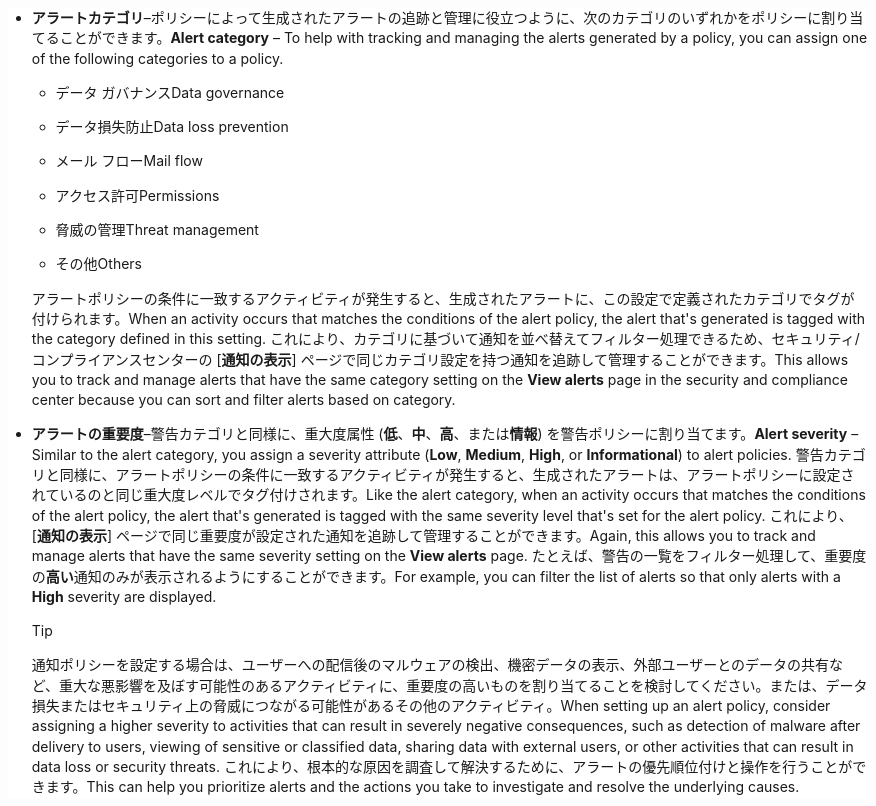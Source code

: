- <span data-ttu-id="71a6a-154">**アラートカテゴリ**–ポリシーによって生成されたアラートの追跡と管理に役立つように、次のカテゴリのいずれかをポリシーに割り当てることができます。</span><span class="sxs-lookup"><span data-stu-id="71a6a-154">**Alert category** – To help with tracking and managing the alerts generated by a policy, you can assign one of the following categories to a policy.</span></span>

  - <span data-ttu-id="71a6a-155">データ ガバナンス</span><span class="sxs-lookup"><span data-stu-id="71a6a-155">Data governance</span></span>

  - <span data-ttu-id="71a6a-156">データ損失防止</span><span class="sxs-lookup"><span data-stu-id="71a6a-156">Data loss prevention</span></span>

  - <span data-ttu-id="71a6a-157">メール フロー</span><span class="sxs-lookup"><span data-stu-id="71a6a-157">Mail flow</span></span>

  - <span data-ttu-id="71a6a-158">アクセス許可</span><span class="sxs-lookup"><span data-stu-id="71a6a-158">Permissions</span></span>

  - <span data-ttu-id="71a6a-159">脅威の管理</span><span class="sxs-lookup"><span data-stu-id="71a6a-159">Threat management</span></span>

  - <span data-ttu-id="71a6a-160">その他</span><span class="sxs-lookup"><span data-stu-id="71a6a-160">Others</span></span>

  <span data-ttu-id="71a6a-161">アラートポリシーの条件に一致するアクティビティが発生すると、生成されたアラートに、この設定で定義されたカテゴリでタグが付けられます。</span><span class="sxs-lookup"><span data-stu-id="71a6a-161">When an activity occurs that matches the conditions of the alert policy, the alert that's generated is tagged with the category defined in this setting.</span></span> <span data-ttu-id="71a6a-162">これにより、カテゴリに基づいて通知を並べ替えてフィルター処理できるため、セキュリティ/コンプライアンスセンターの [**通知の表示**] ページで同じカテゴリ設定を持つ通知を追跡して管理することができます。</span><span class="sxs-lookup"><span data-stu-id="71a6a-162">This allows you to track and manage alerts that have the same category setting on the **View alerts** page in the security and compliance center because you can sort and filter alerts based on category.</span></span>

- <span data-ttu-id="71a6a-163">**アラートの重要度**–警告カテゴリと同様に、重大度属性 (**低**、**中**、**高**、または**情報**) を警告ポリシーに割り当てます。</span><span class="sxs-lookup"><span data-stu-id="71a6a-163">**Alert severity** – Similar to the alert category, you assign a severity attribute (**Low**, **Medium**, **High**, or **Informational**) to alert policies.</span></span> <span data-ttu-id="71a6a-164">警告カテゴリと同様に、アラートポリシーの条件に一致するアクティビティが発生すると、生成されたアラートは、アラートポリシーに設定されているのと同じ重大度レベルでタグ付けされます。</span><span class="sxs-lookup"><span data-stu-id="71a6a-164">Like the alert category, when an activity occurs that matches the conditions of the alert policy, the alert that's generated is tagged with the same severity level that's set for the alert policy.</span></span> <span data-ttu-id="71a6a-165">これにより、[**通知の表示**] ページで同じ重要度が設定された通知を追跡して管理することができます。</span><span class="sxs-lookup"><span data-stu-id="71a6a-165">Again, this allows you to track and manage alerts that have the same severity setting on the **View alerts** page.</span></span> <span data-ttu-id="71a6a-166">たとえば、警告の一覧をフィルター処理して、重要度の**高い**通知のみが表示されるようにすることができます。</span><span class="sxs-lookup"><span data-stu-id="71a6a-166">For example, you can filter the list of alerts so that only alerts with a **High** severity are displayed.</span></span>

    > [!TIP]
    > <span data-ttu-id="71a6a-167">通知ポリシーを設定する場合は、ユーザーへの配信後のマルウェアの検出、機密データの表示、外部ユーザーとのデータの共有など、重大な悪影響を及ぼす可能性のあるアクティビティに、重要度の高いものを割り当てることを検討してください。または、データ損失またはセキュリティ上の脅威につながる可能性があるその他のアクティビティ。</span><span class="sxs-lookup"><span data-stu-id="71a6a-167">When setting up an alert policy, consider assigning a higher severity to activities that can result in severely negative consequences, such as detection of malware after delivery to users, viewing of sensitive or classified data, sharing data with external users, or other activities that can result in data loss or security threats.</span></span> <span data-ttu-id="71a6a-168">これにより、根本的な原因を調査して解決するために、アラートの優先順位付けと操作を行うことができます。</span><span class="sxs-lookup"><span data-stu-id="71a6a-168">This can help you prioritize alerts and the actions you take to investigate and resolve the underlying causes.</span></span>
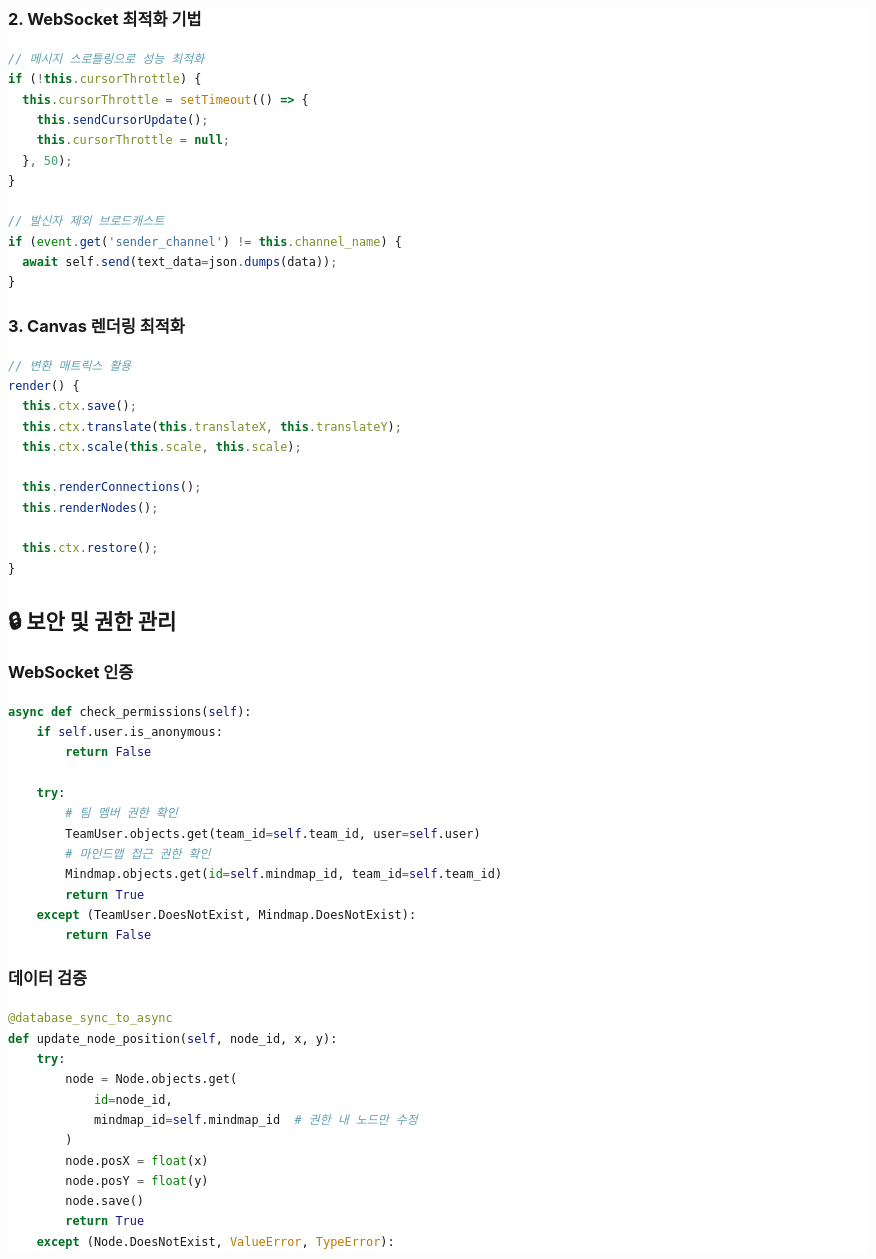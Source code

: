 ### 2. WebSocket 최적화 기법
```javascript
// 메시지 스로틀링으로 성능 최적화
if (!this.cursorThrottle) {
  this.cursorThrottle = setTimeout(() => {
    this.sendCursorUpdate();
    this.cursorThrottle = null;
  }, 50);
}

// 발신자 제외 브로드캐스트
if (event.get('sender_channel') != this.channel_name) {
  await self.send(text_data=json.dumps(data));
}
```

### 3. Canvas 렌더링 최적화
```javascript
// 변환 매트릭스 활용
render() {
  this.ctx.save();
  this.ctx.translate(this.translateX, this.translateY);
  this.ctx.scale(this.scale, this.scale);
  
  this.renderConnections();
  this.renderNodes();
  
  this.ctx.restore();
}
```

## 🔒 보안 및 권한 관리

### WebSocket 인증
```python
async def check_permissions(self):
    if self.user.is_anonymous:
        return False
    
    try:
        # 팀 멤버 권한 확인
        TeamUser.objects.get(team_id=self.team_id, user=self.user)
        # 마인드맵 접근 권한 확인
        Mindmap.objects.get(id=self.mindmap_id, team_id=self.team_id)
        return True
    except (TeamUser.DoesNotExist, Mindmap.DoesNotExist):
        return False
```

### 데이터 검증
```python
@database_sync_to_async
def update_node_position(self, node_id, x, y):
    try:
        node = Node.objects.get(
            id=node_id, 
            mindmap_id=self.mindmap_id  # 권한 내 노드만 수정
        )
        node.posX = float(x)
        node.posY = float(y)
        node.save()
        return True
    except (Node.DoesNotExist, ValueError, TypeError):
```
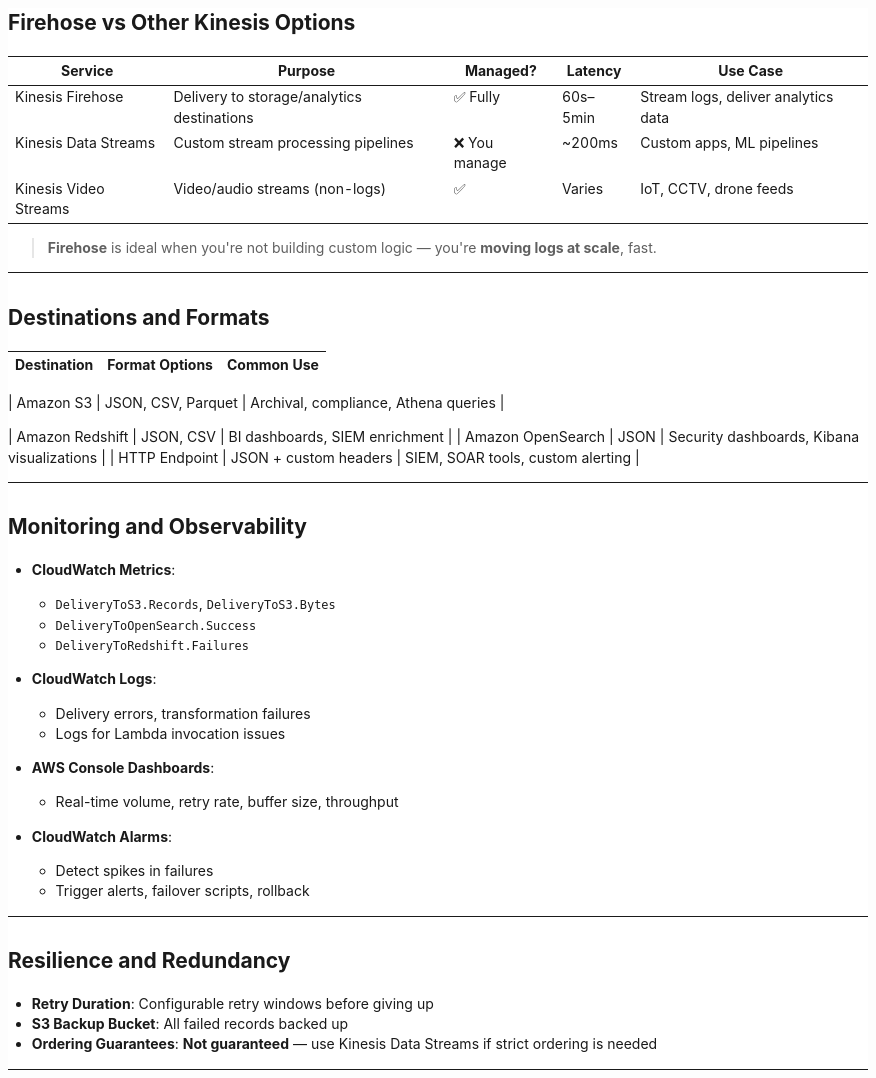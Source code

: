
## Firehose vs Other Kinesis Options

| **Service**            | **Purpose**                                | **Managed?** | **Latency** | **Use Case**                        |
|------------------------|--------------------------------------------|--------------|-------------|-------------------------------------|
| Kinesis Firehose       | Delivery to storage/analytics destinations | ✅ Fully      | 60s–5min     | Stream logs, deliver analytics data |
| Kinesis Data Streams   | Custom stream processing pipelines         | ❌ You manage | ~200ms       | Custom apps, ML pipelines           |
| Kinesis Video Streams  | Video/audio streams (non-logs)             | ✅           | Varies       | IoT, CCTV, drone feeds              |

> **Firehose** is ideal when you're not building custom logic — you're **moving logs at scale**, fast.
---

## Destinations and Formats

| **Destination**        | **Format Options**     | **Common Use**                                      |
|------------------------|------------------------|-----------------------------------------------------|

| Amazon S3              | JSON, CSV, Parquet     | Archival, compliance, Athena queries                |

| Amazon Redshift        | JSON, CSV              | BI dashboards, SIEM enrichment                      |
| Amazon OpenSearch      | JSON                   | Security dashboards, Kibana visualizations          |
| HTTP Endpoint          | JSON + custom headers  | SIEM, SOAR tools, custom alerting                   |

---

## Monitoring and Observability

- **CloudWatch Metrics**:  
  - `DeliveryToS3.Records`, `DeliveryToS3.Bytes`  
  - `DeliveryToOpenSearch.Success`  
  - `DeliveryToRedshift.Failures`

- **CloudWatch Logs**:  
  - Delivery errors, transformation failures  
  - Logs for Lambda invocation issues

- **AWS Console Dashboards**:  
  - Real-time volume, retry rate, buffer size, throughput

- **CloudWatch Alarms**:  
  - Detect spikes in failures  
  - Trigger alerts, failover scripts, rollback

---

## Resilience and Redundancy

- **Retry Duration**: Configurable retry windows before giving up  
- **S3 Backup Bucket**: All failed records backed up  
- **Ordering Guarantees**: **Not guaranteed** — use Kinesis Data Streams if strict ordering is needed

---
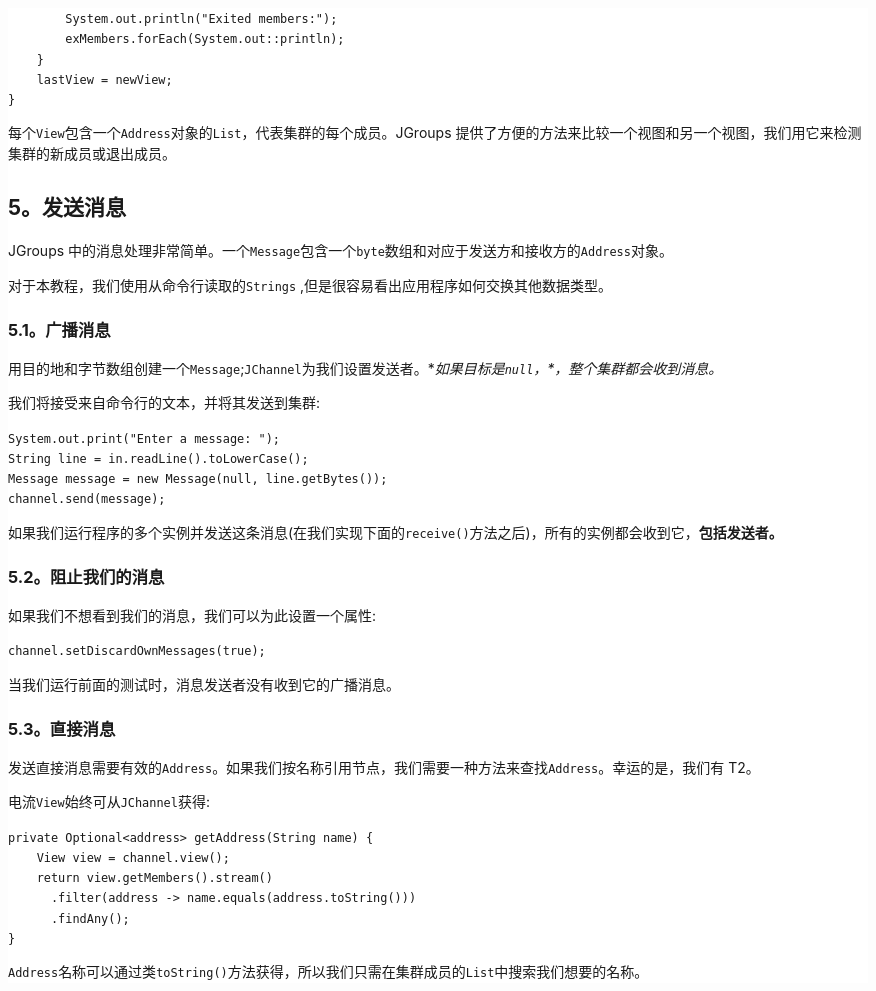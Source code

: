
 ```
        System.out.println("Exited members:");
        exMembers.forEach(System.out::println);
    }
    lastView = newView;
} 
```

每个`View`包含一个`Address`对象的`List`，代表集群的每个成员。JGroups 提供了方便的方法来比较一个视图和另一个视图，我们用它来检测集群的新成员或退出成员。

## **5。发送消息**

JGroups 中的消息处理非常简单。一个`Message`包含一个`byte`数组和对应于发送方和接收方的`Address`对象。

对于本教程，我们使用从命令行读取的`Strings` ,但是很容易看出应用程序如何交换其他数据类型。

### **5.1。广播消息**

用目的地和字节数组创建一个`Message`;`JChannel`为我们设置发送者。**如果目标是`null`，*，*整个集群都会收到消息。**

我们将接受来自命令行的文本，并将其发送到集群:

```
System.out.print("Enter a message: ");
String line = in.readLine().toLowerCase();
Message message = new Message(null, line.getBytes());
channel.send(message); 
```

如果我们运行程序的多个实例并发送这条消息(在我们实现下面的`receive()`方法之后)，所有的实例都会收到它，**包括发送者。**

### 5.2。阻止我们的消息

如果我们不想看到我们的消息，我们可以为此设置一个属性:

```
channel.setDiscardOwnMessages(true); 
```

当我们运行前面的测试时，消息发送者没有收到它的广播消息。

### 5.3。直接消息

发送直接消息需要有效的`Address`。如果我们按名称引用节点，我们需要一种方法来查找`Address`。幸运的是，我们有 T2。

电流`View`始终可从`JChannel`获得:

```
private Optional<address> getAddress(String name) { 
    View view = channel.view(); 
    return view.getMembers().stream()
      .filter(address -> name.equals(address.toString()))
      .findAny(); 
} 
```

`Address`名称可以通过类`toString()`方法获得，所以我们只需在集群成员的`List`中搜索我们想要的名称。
━━━━━━
> [Required action] When a line in the data contains the string "包含一个", copy that line.

> [Expected answer]
每个`View`包含一个`Address`对象的`List`，代表集群的每个成员。JGroups 提供了方便的方法来比较一个视图和另一个视图，我们用它来检测集群的新成员或退出成员。
JGroups 中的消息处理非常简单。一个`Message`包含一个`byte`数组和对应于发送方和接收方的`Address`对象。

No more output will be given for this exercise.